→ **Problem statement**: In the listing below, find the line holding "The Hawae was" and the line holding "Line 0032: Hanau". Write out those two lines and all lines between, exactly, and nothing more.

= Beginning of Section =

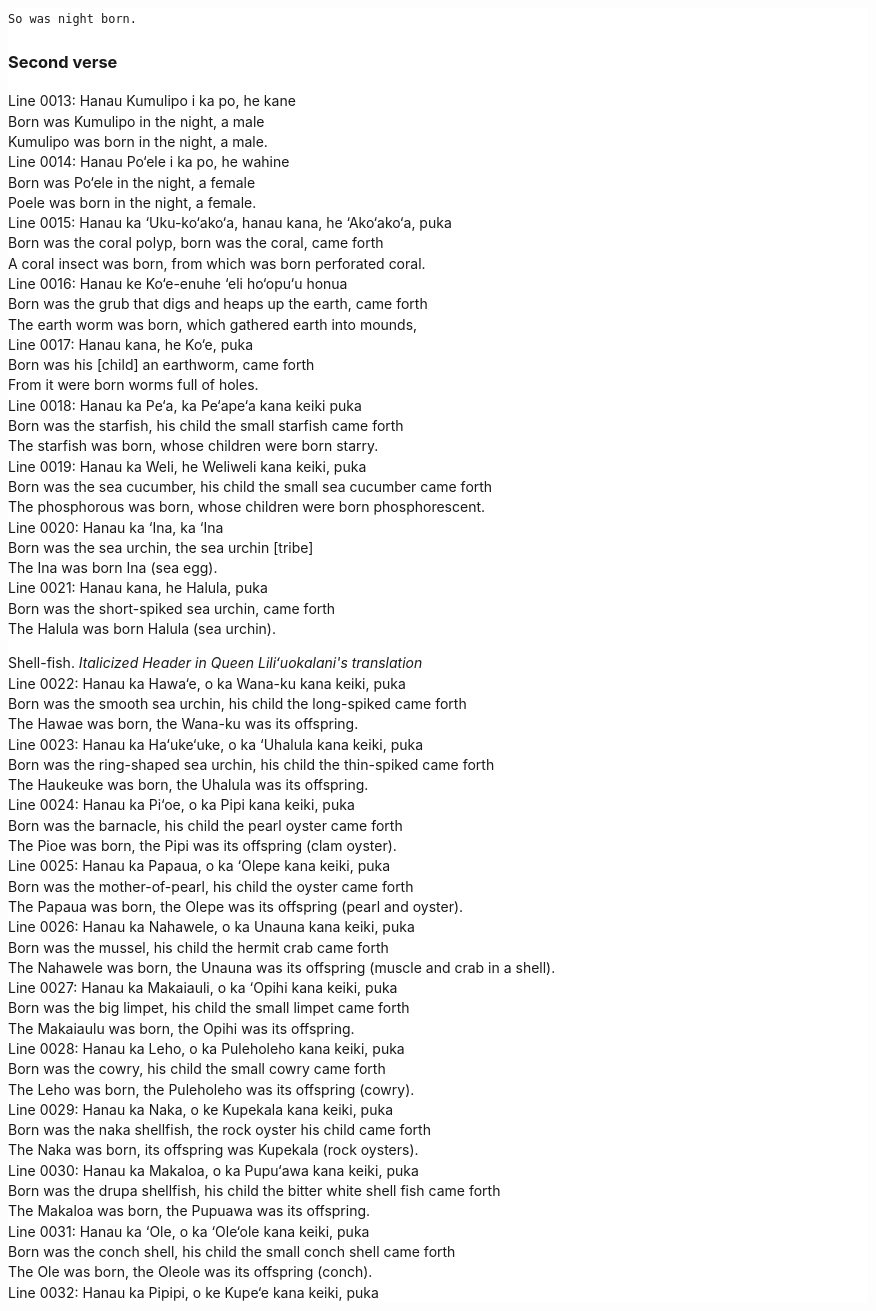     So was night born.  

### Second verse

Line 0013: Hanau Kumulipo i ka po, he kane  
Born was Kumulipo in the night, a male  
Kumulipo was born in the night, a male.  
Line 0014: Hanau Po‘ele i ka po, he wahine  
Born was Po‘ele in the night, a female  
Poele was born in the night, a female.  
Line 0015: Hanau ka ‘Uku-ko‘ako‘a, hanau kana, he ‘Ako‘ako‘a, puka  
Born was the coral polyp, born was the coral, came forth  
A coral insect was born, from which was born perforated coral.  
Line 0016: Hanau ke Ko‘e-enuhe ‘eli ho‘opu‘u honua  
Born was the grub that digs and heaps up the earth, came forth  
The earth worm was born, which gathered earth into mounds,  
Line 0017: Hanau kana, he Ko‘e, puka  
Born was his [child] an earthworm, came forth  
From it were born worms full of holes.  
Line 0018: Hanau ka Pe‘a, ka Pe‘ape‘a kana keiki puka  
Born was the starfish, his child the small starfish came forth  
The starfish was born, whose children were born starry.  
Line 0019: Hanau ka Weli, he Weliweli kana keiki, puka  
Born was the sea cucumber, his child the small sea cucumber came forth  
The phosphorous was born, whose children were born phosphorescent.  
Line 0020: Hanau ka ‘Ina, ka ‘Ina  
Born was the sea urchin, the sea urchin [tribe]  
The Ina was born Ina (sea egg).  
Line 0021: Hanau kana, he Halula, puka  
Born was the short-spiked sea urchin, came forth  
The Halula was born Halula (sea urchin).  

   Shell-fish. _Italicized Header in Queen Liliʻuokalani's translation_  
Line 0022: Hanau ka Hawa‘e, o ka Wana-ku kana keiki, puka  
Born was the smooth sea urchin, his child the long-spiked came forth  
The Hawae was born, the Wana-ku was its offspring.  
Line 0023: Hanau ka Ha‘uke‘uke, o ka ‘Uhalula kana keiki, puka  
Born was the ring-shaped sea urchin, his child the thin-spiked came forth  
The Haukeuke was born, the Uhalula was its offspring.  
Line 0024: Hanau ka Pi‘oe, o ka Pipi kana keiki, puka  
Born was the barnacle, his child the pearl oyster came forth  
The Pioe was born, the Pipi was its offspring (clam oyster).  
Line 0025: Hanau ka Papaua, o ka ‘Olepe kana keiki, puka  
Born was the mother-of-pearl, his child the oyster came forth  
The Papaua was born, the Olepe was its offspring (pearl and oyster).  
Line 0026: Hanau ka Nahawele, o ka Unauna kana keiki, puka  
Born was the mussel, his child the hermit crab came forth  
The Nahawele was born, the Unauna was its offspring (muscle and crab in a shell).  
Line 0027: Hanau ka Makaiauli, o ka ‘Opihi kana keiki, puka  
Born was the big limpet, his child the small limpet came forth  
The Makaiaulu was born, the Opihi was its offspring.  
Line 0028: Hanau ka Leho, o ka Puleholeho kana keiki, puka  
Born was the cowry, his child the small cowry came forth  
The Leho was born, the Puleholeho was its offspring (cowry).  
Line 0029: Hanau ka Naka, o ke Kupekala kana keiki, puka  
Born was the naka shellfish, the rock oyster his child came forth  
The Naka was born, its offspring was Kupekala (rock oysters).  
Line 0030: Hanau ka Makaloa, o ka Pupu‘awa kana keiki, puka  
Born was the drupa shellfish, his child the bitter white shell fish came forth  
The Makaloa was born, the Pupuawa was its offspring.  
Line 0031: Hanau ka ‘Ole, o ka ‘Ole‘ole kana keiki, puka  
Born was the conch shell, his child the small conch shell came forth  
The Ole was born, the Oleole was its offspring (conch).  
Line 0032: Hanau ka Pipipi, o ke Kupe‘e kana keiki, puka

= End of Section =
= Beginning of Section =

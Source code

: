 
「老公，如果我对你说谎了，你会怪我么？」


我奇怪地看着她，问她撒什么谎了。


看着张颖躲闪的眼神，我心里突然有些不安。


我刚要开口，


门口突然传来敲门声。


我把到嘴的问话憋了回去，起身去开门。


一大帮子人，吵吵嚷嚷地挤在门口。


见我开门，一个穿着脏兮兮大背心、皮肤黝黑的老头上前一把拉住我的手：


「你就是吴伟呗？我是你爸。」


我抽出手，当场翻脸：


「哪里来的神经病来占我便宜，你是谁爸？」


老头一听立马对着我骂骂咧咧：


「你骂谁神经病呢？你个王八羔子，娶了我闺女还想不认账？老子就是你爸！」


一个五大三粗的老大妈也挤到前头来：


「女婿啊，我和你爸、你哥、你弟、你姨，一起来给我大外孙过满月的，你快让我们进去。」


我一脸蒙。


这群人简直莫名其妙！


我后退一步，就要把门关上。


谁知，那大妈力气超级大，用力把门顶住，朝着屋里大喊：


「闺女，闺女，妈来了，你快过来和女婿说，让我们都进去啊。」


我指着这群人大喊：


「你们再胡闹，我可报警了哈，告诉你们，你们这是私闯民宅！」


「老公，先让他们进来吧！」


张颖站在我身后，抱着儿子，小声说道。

= End of Section =

→ **Written solution**:
The Hawae was born, the Wana-ku was its offspring.  
Line 0023: Hanau ka Ha‘uke‘uke, o ka ‘Uhalula kana keiki, puka  
Born was the ring-shaped sea urchin, his child the thin-spiked came forth  
The Haukeuke was born, the Uhalula was its offspring.  
Line 0024: Hanau ka Pi‘oe, o ka Pipi kana keiki, puka  
Born was the barnacle, his child the pearl oyster came forth  
The Pioe was born, the Pipi was its offspring (clam oyster).  
Line 0025: Hanau ka Papaua, o ka ‘Olepe kana keiki, puka  
Born was the mother-of-pearl, his child the oyster came forth  
The Papaua was born, the Olepe was its offspring (pearl and oyster).  
Line 0026: Hanau ka Nahawele, o ka Unauna kana keiki, puka  
Born was the mussel, his child the hermit crab came forth  
The Nahawele was born, the Unauna was its offspring (muscle and crab in a shell).  
Line 0027: Hanau ka Makaiauli, o ka ‘Opihi kana keiki, puka  
Born was the big limpet, his child the small limpet came forth  
The Makaiaulu was born, the Opihi was its offspring.  
Line 0028: Hanau ka Leho, o ka Puleholeho kana keiki, puka  
Born was the cowry, his child the small cowry came forth  
The Leho was born, the Puleholeho was its offspring (cowry).  
Line 0029: Hanau ka Naka, o ke Kupekala kana keiki, puka  
Born was the naka shellfish, the rock oyster his child came forth  
The Naka was born, its offspring was Kupekala (rock oysters).  
Line 0030: Hanau ka Makaloa, o ka Pupu‘awa kana keiki, puka  
Born was the drupa shellfish, his child the bitter white shell fish came forth  
The Makaloa was born, the Pupuawa was its offspring.  
Line 0031: Hanau ka ‘Ole, o ka ‘Ole‘ole kana keiki, puka  
Born was the conch shell, his child the small conch shell came forth  
The Ole was born, the Oleole was its offspring (conch).  
Line 0032: Hanau ka Pipipi, o ke Kupe‘e kana keiki, puka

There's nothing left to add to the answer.